Given the sheer size of the workforce, it’s no surprise that restaurant operators are implementing specialized and increasingly sophisticated solutions to manage teams, track staff attendance, monitor performance and more.
According to some reports, restaurant workforce management solutions typically reduce labor costs by 4 to 5 percent. Restaurant operators have long used software programs to hire, onboard, train, and manage employees.
Today workforce management capabilities, some of which are tailored to the needs of different restaurant categories, are being integrated as a core component of next-generation restaurant management and POS systems. As a result, restaurant operators can schedule employees, manage payroll, and centrally orchestrate virtually all other employee management tasks without the need to purchase separate, standalone programs or modules.
At the same time, restaurant staff-facing interfaces allow employees to access their work schedules, request time off, trade shifts, and even set alerts about when they need to work, all from their smartphones. This level of control can go a long way toward increasing employee satisfaction.
Beyond making it easy to perform basic tasks like tracking employee hours and submitting payroll directly from the system, some advanced systems have financial management features designed to optimize labor utilization. These features can be extremely valuable in that they enable restaurant operators to automatically schedule shift assignments in a way that achieves the optimal labor-to-cost ratio when plotted against predicted sales, minimizing overhead costs and improving overall profitability.

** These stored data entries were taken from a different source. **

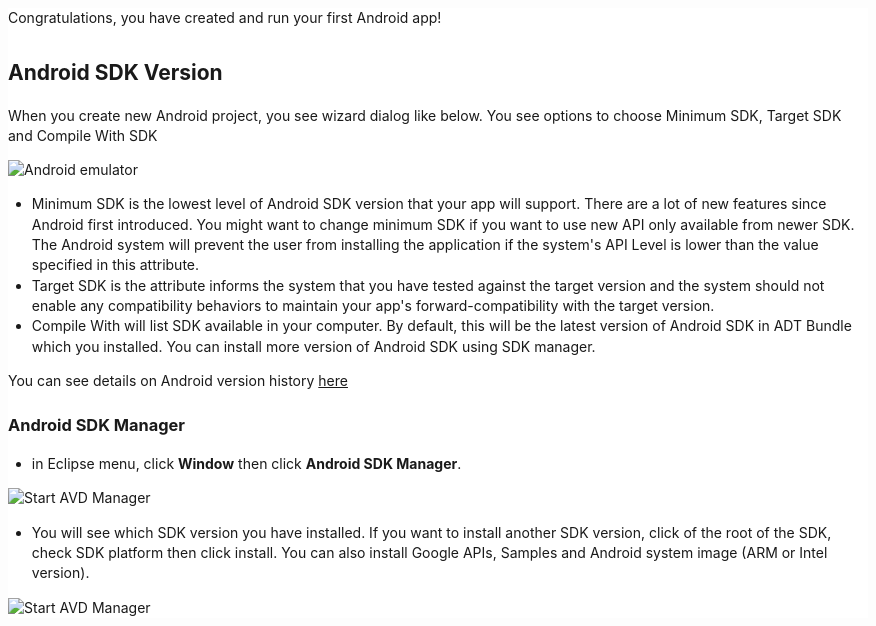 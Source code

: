 Congratulations, you have created and run your first Android app!

## Android SDK Version

When you create new Android project, you see wizard dialog like below. You see options to choose Minimum SDK, Target SDK and Compile With SDK

<img src="https://i.cloudup.com/XjuW2GwfPV-3000x3000.png" alt="Android emulator" style="width: 500px;"/>

* Minimum SDK is the lowest level of Android SDK version that your app will support. There are a lot of new features since Android first introduced. You might want to change minimum SDK if you want to use new API only available from newer SDK. The Android system will prevent the user from installing the application if the system's API Level is lower than the value specified in this attribute.
* Target SDK is the attribute informs the system that you have tested against the target version and the system should not enable any compatibility behaviors to maintain your app's forward-compatibility with the target version.
* Compile With will list SDK available in your computer. By default, this will be the latest version of Android SDK in ADT Bundle which you installed. You can install more version of Android SDK using SDK manager.

You can see details on Android version history [here](http://en.wikipedia.org/wiki/Android_version_history)

### Android SDK Manager

* in Eclipse menu, click **Window** then click **Android SDK Manager**.

<img src="https://i.cloudup.com/jB9p2YaDgu-3000x3000.png" alt="Start AVD Manager" style="width: 500px;"/>

* You will see which SDK version you have installed. If you want to install another SDK version, click of the root of the SDK, check SDK platform then click install. You can also install Google APIs, Samples and Android system image (ARM or Intel version).

<img src="https://i.cloudup.com/NTk07T9NK8-3000x3000.png" alt="Start AVD Manager" style="width: 500px;"/>

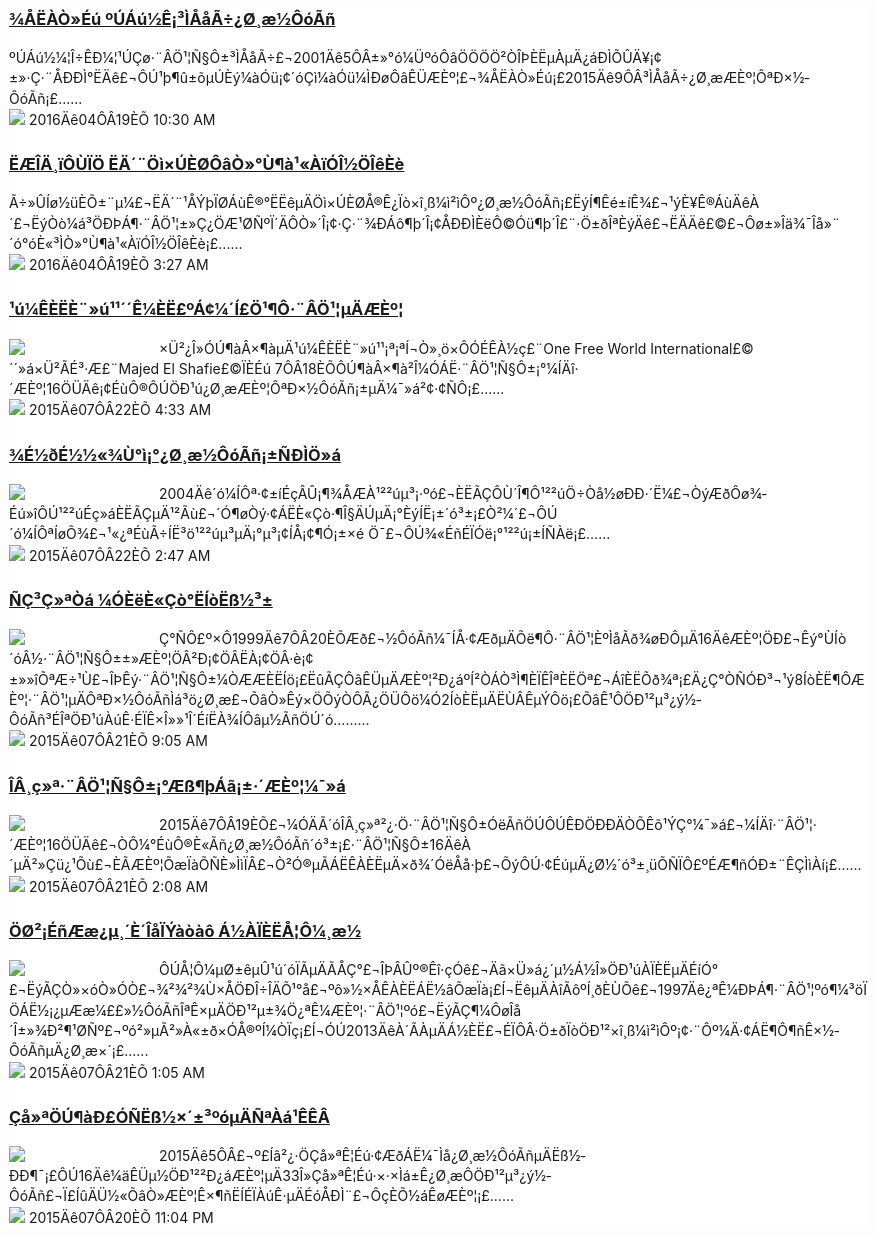 <tr><td><h3><a href="https://github.com/ilwfed2579/djy/blob/master/gb/16/4/18/n7568546.md#1" target="_blank">¾ÅËÀÒ»Éú ºÚÁú½­Ê¡³ÌÅåÃ÷¿Ø¸æ½­ÔóÃñ</a><br></h3>ºÚÁú½­¼¦Î÷ÊÐ¼¦¹ÚÇø·¨ÂÖ¹¦Ñ§Ô±³ÌÅåÃ÷£¬2001Äê5ÔÂ±»°ó¼ÜºóÔâÖÖÖÖ²ÒÎÞÈËµÀµÄ¿áÐÌÕÛÄ¥¡¢±»·Ç·¨ÅÐÐÌ°ËÄê£¬ÔÚ¹þ¶û±õµÚÈý¼àÓü¡¢´óÇì¼àÓü¼ÌÐøÔâÊÜÆÈº¦£¬¾ÅËÀÒ»Éú¡£2015Äê9ÔÂ³ÌÅåÃ÷¿Ø¸æÆÈº¦ÔªÐ×½­ÔóÃñ¡£......<br><img align="bottom" src="http://www.epochtimes.com/assets/themes/djy/images/time.gif"> 2016Äê04ÔÂ19ÈÕ 10:30 AM							</td></tr>
<tr><td><h3><a href="https://github.com/ilwfed2579/djy/blob/master/gb/16/4/18/n7568100.md#1" target="_blank">ËÆÎÄ¸ïÔÙÏÖ ËÄ´¨Öì×ÚÈØÔâÒ»°Ù¶à¹«ÀïÓÎ½ÖÎêÈè</a><br></h3>Ã÷»ÛÍø½üÈÕ±¨µ¼£¬ËÄ´¨¹ÅÝþÏØÁùÊ®°ËËêµÄÖì×ÚÈØÅ®Ê¿Ïò×î¸ß¼ì²ìÔº¿Ø¸æ½­ÔóÃñ¡£ËýÍ¶Êé±íÊ¾£¬¹ýÈ¥Ê®ÁùÄêÀ´£¬ËýÒò¼á³ÖÐÞÁ¶·¨ÂÖ¹¦±»Ç¿ÖÆ¹ØÑºÏ´ÄÔÒ»´Î¡¢·Ç·¨¾ÐÁô¶þ´Î¡¢ÅÐÐÌÈëÔ©Óü¶þ´Î£¨·Ö±ðÎªÈýÄê£¬ËÄÄê£©£¬Ôø±»Îä¾¯Îå»¨´ó°óÈ«³ÌÒ»°Ù¶à¹«ÀïÓÎ½ÖÎêÈè¡£......<br><img align="bottom" src="http://www.epochtimes.com/assets/themes/djy/images/time.gif"> 2016Äê04ÔÂ19ÈÕ 3:27 AM							</td></tr>
<tr><td><h3><a href="https://github.com/ilwfed2579/djy/blob/master/gb/15/7/22/n4485823.md#1" target="_blank">¹ú¼ÊÈËÈ¨»ú¹¹´´Ê¼ÈË£ºÁ¢¼´Í£Ö¹¶Ô·¨ÂÖ¹¦µÄÆÈº¦</a><br></h3><a href="https://github.com/ilwfed2579/djy/blob/master/gb/15/7/22/n4485823.md#1" target="_blank"><img width="150" src="http://i.epochtimes.com/assets/uploads/2015/07/1507211402282133-150x120.jpg" align ="left"></a>×Ü²¿Î»ÓÚ¶àÂ×¶àµÄ¹ú¼ÊÈËÈ¨»ú¹¹¡ª¡ªÍ¬Ò»¸ö×ÔÓÉÊÀ½ç£¨One Free World International£©´´»á×Ü²ÃÉ³·Æ£¨Majed El Shafie£©ÏÈÉú 7ÔÂ18ÈÕÔÚ¶àÂ×¶à²Î¼ÓÁË·¨ÂÖ¹¦Ñ§Ô±¡°¼ÍÄî·´ÆÈº¦16ÖÜÄê¡¢ÉùÔ®ÔÚÖÐ¹ú¿Ø¸æÆÈº¦ÔªÐ×½­ÔóÃñ¡±µÄ¼¯»á²¢·¢ÑÔ¡£......<br><img align="bottom" src="http://www.epochtimes.com/assets/themes/djy/images/time.gif"> 2015Äê07ÔÂ22ÈÕ 4:33 AM							</td></tr>
<tr><td><h3><a href="https://github.com/ilwfed2579/djy/blob/master/gb/15/7/22/n4485834.md#1" target="_blank">¾É½ðÉ½½«¾Ù°ì¡°¿Ø¸æ½­ÔóÃñ¡±ÑÐÌÖ»á</a><br></h3><a href="https://github.com/ilwfed2579/djy/blob/master/gb/15/7/22/n4485834.md#1" target="_blank"><img width="150" src="http://i.epochtimes.com/assets/uploads/2015/07/1507211459081567-150x120.jpg" align ="left"></a>2004Äê´ó¼ÍÔª·¢±íÉçÂÛ¡¶¾ÅÆÀ¹²²úµ³¡·ºó£¬ÈËÃÇÔÙ´Î¶Ô¹²²úÖ÷Òå½øÐÐ·´Ë¼£¬ÒýÆðÔø¾­Éú»îÔÚ¹²²úÉç»áÈËÃÇµÄ¹²Ãù£¬´Ó¶øÒý·¢ÁËÈ«Çò·¶Î§ÄÚµÄ¡°ÈýÍË¡±´ó³±¡£Ò²¼´£¬ÔÚ´ó¼ÍÔªÍøÕ¾£¬¹«¿ªÉùÃ÷ÍË³ö¹²²úµ³µÄ¡°µ³¡¢ÍÅ¡¢¶Ó¡±×é Ö¯£¬ÔÚ¾«ÉñÉÏÓë¡°¹²²ú¡±ÍÑÀë¡£......<br><img align="bottom" src="http://www.epochtimes.com/assets/themes/djy/images/time.gif"> 2015Äê07ÔÂ22ÈÕ 2:47 AM							</td></tr>
<tr><td><h3><a href="https://github.com/ilwfed2579/djy/blob/master/gb/15/7/21/n4485126.md#1" target="_blank">ÑÇ³Ç»ªÒá ¼ÓÈëÈ«Çò°ËÍòËß½­³±</a><br></h3><a href="https://github.com/ilwfed2579/djy/blob/master/gb/15/7/21/n4485126.md#1" target="_blank"><img width="150" src="http://i.epochtimes.com/assets/uploads/2015/07/1507202159592266-150x120.jpg" align ="left"></a>Ç°ÑÔ£º×Ô1999Äê7ÔÂ20ÈÕÆð£¬½­ÔóÃñ¼¯ÍÅ·¢ÆðµÄÕë¶Ô·¨ÂÖ¹¦ÈºÌåÃð¾øÐÔµÄ16ÄêÆÈº¦ÖÐ£¬Êý°ÙÍò´óÂ½·¨ÂÖ¹¦Ñ§Ô±±»ÆÈº¦ÖÂ²Ð¡¢ÖÂËÀ¡¢ÖÂ·è¡¢±»»îÕªÆ÷¹Ù£¬ÎÞÊý·¨ÂÖ¹¦Ñ§Ô±¼ÒÆÆÈËÍö¡£ËûÃÇÔâÊÜµÄÆÈº¦²Ð¿áºÍ²ÒÁÒ³Ì¶ÈÏÊÎªÈËÖª£¬ÁîÈËÕð¾ª¡£Ä¿Ç°ÒÑÓÐ³¬¹ý8ÍòÈË¶ÔÆÈº¦·¨ÂÖ¹¦µÄÔªÐ×½­ÔóÃñÌá³ö¿Ø¸æ£¬ÕâÒ»Êý×ÖÕýÒÔÃ¿ÖÜÔö¼Ó2ÍòÈËµÄËÙÂÊµÝÔö¡£ÕâÊ¹Ô­ÖÐ¹²µ³¿ý½­ÔóÃñ³ÉÎªÖÐ¹úÀúÊ·ÉÏÊ×Î»»¹Î´ÉíËÀ¾ÍÔâµ½ÃñÖÚ´ó.........<br><img align="bottom" src="http://www.epochtimes.com/assets/themes/djy/images/time.gif"> 2015Äê07ÔÂ21ÈÕ 9:05 AM							</td></tr>
<tr><td><h3><a href="https://github.com/ilwfed2579/djy/blob/master/gb/15/7/20/n4484603.md#1" target="_blank">ÎÂ¸ç»ª·¨ÂÖ¹¦Ñ§Ô±¡°Æß¶þÁã¡±·´ÆÈº¦¼¯»á</a><br></h3><a href="https://github.com/ilwfed2579/djy/blob/master/gb/15/7/20/n4484603.md#1" target="_blank"><img width="150" src="http://i.epochtimes.com/assets/uploads/2015/07/1507200401202133-150x120.jpg" align ="left"></a>2015Äê7ÔÂ19ÈÕ£¬¼ÓÄÃ´óÎÂ¸ç»ª²¿·Ö·¨ÂÖ¹¦Ñ§Ô±ÓëÃñÖÚÔÚÊÐÖÐÐÄÒÕÊõ¹ÝÇ°¼¯»á£¬¼ÍÄî·¨ÂÖ¹¦·´ÆÈº¦16ÖÜÄê£¬ÒÔ¼°ÉùÔ®È«Ãñ¿Ø¸æ½­ÔóÃñ´ó³±¡£·¨ÂÖ¹¦Ñ§Ô±16ÄêÀ´µÄ²»Çü¿¹Õù£¬ÈÃÆÈº¦ÕæÏàÕÑÈ»ÌìÏÂ£¬Ò²Ó®µÃÁËÊÀÈËµÄ×ð¾´ÓëÅå·þ£¬ÕýÔÚ·¢ÉúµÄ¿Ø½­´ó³±¸üÕÑÏÔ£ºÉÆ¶ñÓÐ±¨ÊÇÌìÀí¡£......<br><img align="bottom" src="http://www.epochtimes.com/assets/themes/djy/images/time.gif"> 2015Äê07ÔÂ21ÈÕ 2:08 AM							</td></tr>
<tr><td><h3><a href="https://github.com/ilwfed2579/djy/blob/master/gb/15/7/20/n4484921.md#1" target="_blank">ÖØ²¡ÉñÆæ¿µ¸´È´ÎåÏÝàòàô Á½ÀÏÈËÅ¦Ô¼¸æ½­</a><br></h3><a href="https://github.com/ilwfed2579/djy/blob/master/gb/15/7/20/n4484921.md#1" target="_blank"><img width="150" src="http://i.epochtimes.com/assets/uploads/2015/07/1507201119142669-150x120.jpg" align ="left"></a>ÔÚÅ¦Ô¼µØ±êµÛ¹ú´óÏÃµÄÃÅÇ°£¬ÎÞÂÛº®Êî·çÓê£¬Äã×Ü»á¿´µ½Á½Î»ÖÐ¹úÀÏÈËµÄÉíÓ°£¬ËýÃÇÒ»×óÒ»ÓÒ£¬¾²¾²¾Ù×ÅÖÐÎ÷ÎÄÕ¹°å£¬ºô»½×ÅÊÀÈËÁË½âÕæÏà¡£Í¬ËêµÄÀîÃôºÍ¸ðÈÙÕê£¬1997Äê¿ªÊ¼ÐÞÁ¶·¨ÂÖ¹¦ºó¶¼³öÏÖÁË½¡¿µÆæ¼££»½­ÔóÃñÎªÊ×µÄÖÐ¹²µ±¾Ö¿ªÊ¼ÆÈº¦·¨ÂÖ¹¦ºó£¬ËýÃÇ¶¼ÔøÎå´Î±»¾Ð²¶¹ØÑº£¬ºó²»µÃ²»À«±ð×ÓÅ®ºÍ¼ÒÏç¡£Í¬ÓÚ2013ÄêÀ´ÃÀµÄÁ½ÈË£¬ÉÏÔÂ·Ö±ðÏòÖÐ¹²×î¸ß¼ì²ìÔº¡¢·¨Ôº¼Ä·¢ÁË¶Ô¶ñÊ×½­ÔóÃñµÄ¿Ø¸æ×´¡£......<br><img align="bottom" src="http://www.epochtimes.com/assets/themes/djy/images/time.gif"> 2015Äê07ÔÂ21ÈÕ 1:05 AM							</td></tr>
<tr><td><h3><a href="https://github.com/ilwfed2579/djy/blob/master/gb/15/7/20/n4484356.md#1" target="_blank">Çå»ªÖÚ¶àÐ£ÓÑËß½­×´±³ºóµÄÑªÀá¹ÊÊÂ</a><br></h3><a href="https://github.com/ilwfed2579/djy/blob/master/gb/15/7/20/n4484356.md#1" target="_blank"><img width="150" src="http://i.epochtimes.com/assets/uploads/2015/07/1507192349302736-150x120.jpg" align ="left"></a>2015Äê5ÔÂ£¬º£Íâ²¿·ÖÇå»ªÊ¦Éú·¢ÆðÁË¼¯Ìå¿Ø¸æ½­ÔóÃñµÄËß½­ÐÐ¶¯¡£ÔÚ16Äê¼äÊÜµ½ÖÐ¹²²Ð¿áÆÈº¦µÄ33Î»Çå»ªÊ¦Éú·×·×Ìá±Ê¿Ø¸æÔ­ÖÐ¹²µ³¿ý½­ÔóÃñ£¬Ï£ÍûÄÜ½«ÕâÒ»ÆÈº¦Ê×¶ñËÍÉÏÀúÊ·µÄÉóÅÐÌ¨£¬ÔçÈÕ½áÊøÆÈº¦¡£......<br><img align="bottom" src="http://www.epochtimes.com/assets/themes/djy/images/time.gif"> 2015Äê07ÔÂ20ÈÕ 11:04 PM							</td></tr>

Using data-driven sales forecasting that utilizes historic data and labor planning tools, managers can also plan for the volume of business that is expected on a daily and hourly basis to determine staffing needs. They can also determine relative server productivity and schedule shifts accordingly.
The benefits are easy to measure and can have a dramatic impact on the bottom line, which explains why advanced workforce management capabilities have become a strategic imperative.